§ ABOUT THIS TASK:
Look for the word "maximum" in the entries and copy every line where it shows up.

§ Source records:
──────────
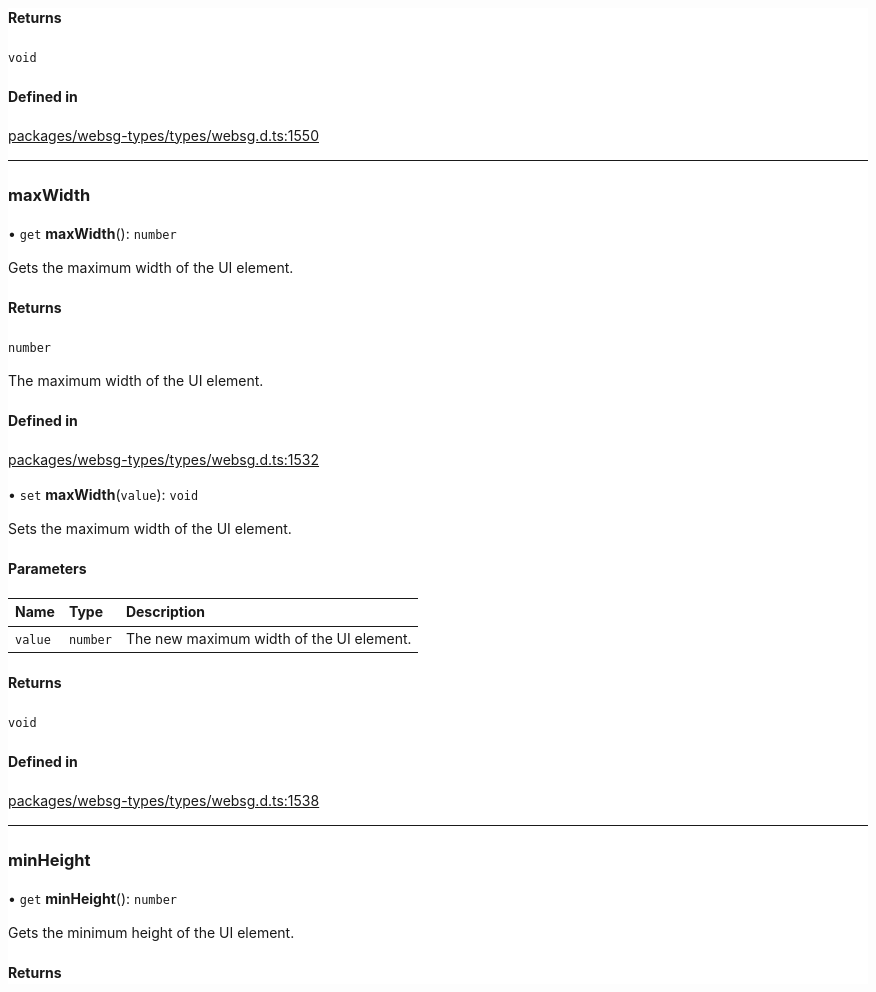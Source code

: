 #### Returns

`void`

#### Defined in

[packages/websg-types/types/websg.d.ts:1550](https://github.com/matrix-org/thirdroom/blob/1005fb3d/packages/websg-types/types/websg.d.ts#L1550)

---

### maxWidth

• `get` **maxWidth**(): `number`

Gets the maximum width of the UI element.

#### Returns

`number`

The maximum width of the UI element.

#### Defined in

[packages/websg-types/types/websg.d.ts:1532](https://github.com/matrix-org/thirdroom/blob/1005fb3d/packages/websg-types/types/websg.d.ts#L1532)

• `set` **maxWidth**(`value`): `void`

Sets the maximum width of the UI element.

#### Parameters

| Name    | Type     | Description                              |
| :------ | :------- | :--------------------------------------- |
| `value` | `number` | The new maximum width of the UI element. |

#### Returns

`void`

#### Defined in

[packages/websg-types/types/websg.d.ts:1538](https://github.com/matrix-org/thirdroom/blob/1005fb3d/packages/websg-types/types/websg.d.ts#L1538)

---

### minHeight

• `get` **minHeight**(): `number`

Gets the minimum height of the UI element.

#### Returns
──────────
§ ANSWER FOR THE TASK:
Gets the maximum width of the UI element.
The maximum width of the UI element.
Sets the maximum width of the UI element.
| `value` | `number` | The new maximum width of the UI element. |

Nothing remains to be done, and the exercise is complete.